FIGS. 2A-2C depict embodiments of photonics devices 200A, 200B, and 200C capable of using shorter wavelengths and that are usable with multimode fibers. FIGS. 2A and 2B are block diagrams of photonic devices 200A and 200B. FIG. 2C depicts a side view of photonic device 200C.
Referring to FIG. 2A, photonics device 200A includes PIC 202, multi-mode fiber(s) 240, fiber attach unit (FAU) 242, light source 250, and electronic integrated circuit(s) (electronic IC(s)) 260. PIC 202 includes single mode optical modulators 210-1 and 210-2 (collectively or generically optical modulator(s) 210) that are analogous to optical modulators 110. Thus, optical modulators 210 may use shorter wavelengths, are single mode, and may utilize TFLC waveguides analogous to those described for photonics device 100. Although two optical modulators 210 are shown, another number may be present. In some embodiments, optical modulators 210 may be spaced to have a pitch of less than 300 micrometers. In some embodiment, the optical modulators 210 may be spaced to have a pitch of less than 250 micrometers. In some embodiment, optical modulators 210 may be spaced to have a pitch of less than 200 micrometers. The benefit of having optical modulators 210 closer together can be higher bandwidth per shoreline distance (e.g. length of electronic IC 260 from which output is provided).
Electronic IC 260 provides output high speed data signals that are desired to be carried over short distances consistent with data communication (e.g. not more than ten meters). Thus, optical communications are desired and multi-mode optical fiber(s) 240 may be used for transmission over such distances. FAU 242 is configured to be coupled with the multimode fiber(s) 240 and may facilitate alignment of fibers 240 with waveguides corresponding to optical modulators 210.

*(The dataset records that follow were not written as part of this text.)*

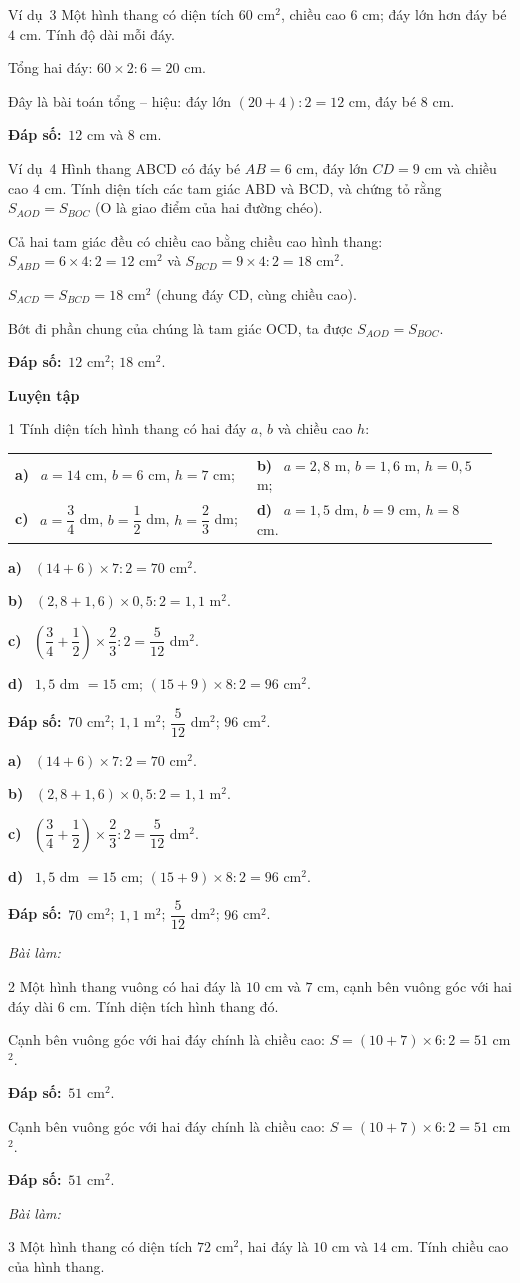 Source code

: \documentclass[11pt]{article}
\makeatletter
\newif\ifsol \soltrue
\renewcommand{\arraystretch}{1.35}
\providecommand{\AnsWord}{Đáp số}
\newcommand{\dapso}[1]{\par\textbf{\AnsWord:}\ #1}
\newcommand{\guide}{\par\vspace{4pt}{\bfseries\color{tmBlue}\GuideWord}\par\vspace{3pt}\nopagebreak}
\newcommand{\probsol}[1]{%
  \begin{lrbox}{\solmeasure}\begin{minipage}{\dimexpr\linewidth-24pt\relax}#1\end{minipage}\end{lrbox}%
  \ifsol
    \begin{solbox}#1\end{solbox}%
  \else
    \setlength{\solht}{\dimexpr\ht\solmeasure+\dp\solmeasure+0.85cm\relax}%
    \ifdim\solht<1.35cm\setlength{\solht}{1.35cm}\fi
    \begin{tcolorbox}[colback=white,colframe=Line,boxrule=0.8pt,arc=5pt,
      left=8pt,right=8pt,top=4pt,bottom=4pt,height=\solht]{\footnotesize\color{Slate}\itshape\WorkWord}\end{tcolorbox}%
  \fi}
\newcommand{\dividerbar}[1]{\par\vspace{0.6em}\noindent
  \begin{tcolorbox}[enhanced,frame hidden,interior hidden,borderline west={5pt}{0pt}{ProbBlue},
    colback=white,left=12pt,right=12pt,top=5pt,bottom=5pt,arc=4pt]
  {\large\bfseries\color{ProbBlue} #1}\end{tcolorbox}\vspace{0.4em}}
\newcommand{\pa}[1]{\textbf{#1)}\ }
\newenvironment{cols2}{\par\vspace{3pt}\noindent\setlength{\tabcolsep}{0pt}\renewcommand{\arraystretch}{1.3}%
  \begin{tabular}{@{}>{\raggedright\arraybackslash\rule{0pt}{4.4ex}}p{0.48\linewidth}<{\rule[-2.3ex]{0pt}{0pt}}@{\hspace{0.03\linewidth}}>{\raggedright\arraybackslash\rule{0pt}{4.4ex}}p{0.48\linewidth}<{\rule[-2.3ex]{0pt}{0pt}}@{}}}%
  {\end{tabular}\par}
\newcommand{\gap}{\vspace{0.3cm}}
\def\GuideWord{Hướng dẫn giải.}
\def\WorkWord{Bài làm:}
\def\AnsWord{Đáp số}
\def\ExWord{Ví dụ}
\makeatother
\begin{document}
\gap
\begin{exbox}{\ExWord\ 3}
Một hình thang có diện tích $60$ cm$^2$, chiều cao $6$ cm; đáy lớn hơn đáy bé $4$ cm. Tính độ dài mỗi đáy.
\guide
Tổng hai đáy: $60\times2:6=20$ cm.\par Đây là bài toán tổng -- hiệu: đáy lớn $(20+4):2=12$ cm, đáy bé $8$ cm.
\dapso{$12$ cm và $8$ cm.}
\end{exbox}
\gap
\begin{exbox}{\ExWord\ 4}
Hình thang ABCD có đáy bé $AB=6$ cm, đáy lớn $CD=9$ cm và chiều cao $4$ cm. Tính diện tích các tam giác ABD và BCD, và chứng tỏ rằng $S_{AOD}=S_{BOC}$ (O là giao điểm của hai đường chéo).
\guide
Cả hai tam giác đều có chiều cao bằng chiều cao hình thang: $S_{ABD}=6\times4:2=12$ cm$^2$ và $S_{BCD}=9\times4:2=18$ cm$^2$.\par
$S_{ACD}=S_{BCD}=18$ cm$^2$ (chung đáy CD, cùng chiều cao).\par Bớt đi phần chung của chúng là tam giác OCD, ta được $S_{AOD}=S_{BOC}$.
\dapso{$12$ cm$^2$; $18$ cm$^2$.}
\end{exbox}
\dividerbar{Luyện tập}
\begin{probbox}{1}{\relax}
Tính diện tích hình thang có hai đáy $a$, $b$ và chiều cao $h$:
\begin{cols2}
\pa{a} $a=14$ cm, $b=6$ cm, $h=7$ cm; & \pa{b} $a=2{,}8$ m, $b=1{,}6$ m, $h=0{,}5$ m;\\
\pa{c} $a=\dfrac34$ dm, $b=\dfrac12$ dm, $h=\dfrac23$ dm; & \pa{d} $a=1{,}5$ dm, $b=9$ cm, $h=8$ cm.
\end{cols2}
\end{probbox}
\probsol{
\pa{a} $(14+6)\times7:2=70$ cm$^2$.\par \pa{b} $(2{,}8+1{,}6)\times0{,}5:2=1{,}1$ m$^2$.\par \pa{c} $\left(\dfrac34+\dfrac12\right)\times\dfrac23:2=\dfrac5{12}$ dm$^2$.\par \pa{d} $1{,}5$ dm $=15$ cm; $(15+9)\times8:2=96$ cm$^2$.
\dapso{$70$ cm$^2$; $1{,}1$ m$^2$; $\dfrac5{12}$ dm$^2$; $96$ cm$^2$.}}
\gap
\begin{probbox}{2}{\relax}
Một hình thang vuông có hai đáy là $10$ cm và $7$ cm, cạnh bên vuông góc với hai đáy dài $6$ cm. Tính diện tích hình thang đó.
\end{probbox}
\probsol{
Cạnh bên vuông góc với hai đáy chính là chiều cao: $S=(10+7)\times6:2=51$ cm$^2$.
\dapso{$51$ cm$^2$.}}
\gap
\begin{probbox}{3}{\relax}
Một hình thang có diện tích $72$ cm$^2$, hai đáy là $10$ cm và $14$ cm. Tính chiều cao của hình thang.
\end{probbox}
\end{document}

Light source 250 provides light that is encoded using electrodes (not explicitly shown in FIG. 2A) in optical modulators 210. In some embodiments, light source 250 is a VCSEL. A VCSEL may be used to provide shorter wavelength light (e.g. 800-1100 nanometers) used in optical modulators 210. In some embodiments, VCSEL 250 does not modulate the light. Instead, optical modulators 210 modulate the light from VCSEL 250. However, in some embodiments, both VCSEL 250 and the optical modulators 210 may modulate the light. In some embodiments, light source 250 is another type of laser other than a VCSEL
In some embodiments, electronic IC 260 may include an internal driver. However, in some embodiments, electronic IC 260 may not include a driver. For example, electronic IC 260 may be a digital IC (such as a DSP, SerDes, Retimer, or compute chips), without an external electronic driver. In some embodiments, the output voltage of electronic IC 260 is less than 2V peak-to-peak. In some embodiment, the output voltage of electronic IC 260 is less than 1.5V peak-to-peak. In some embodiment, the output voltage of electronic IC 260 is less than 1V peak-to-peak. In such embodiments, photonics device 200A may be a driverless device. Driving electrodes of optical modulators 210 using the data signal(s) from electronic IC 260 may be facilitated by the low voltages possible for TFLC modulators utilizing short wavelengths. Stated differently, the electrodes of optical modulators 210 may be driven using the output voltage (e.g. 2V peak-to-peak, 1.5 V peak-to-peak, or 1 V peak-to-peak),
Photonics device 200A may share the benefits of photonics device 100. Optical modulators 210 may be single mode, TFLC modulators that use shorter wavelengths. Optical modulators 210 may also have shorter lengths (e.g. not more than one centimeter), a large electro-optic bandwidth (e.g. at least 100 GHz or at least 200 GHz), and a low input voltage (e.g. not more than 2V). Further, a closer spacing of optical modulators 210 may allow for a higher bandwidth output per shoreline distance of electronic IC 260. Using photonics device 200A, high speed data communication may be provided simply and inexpensively.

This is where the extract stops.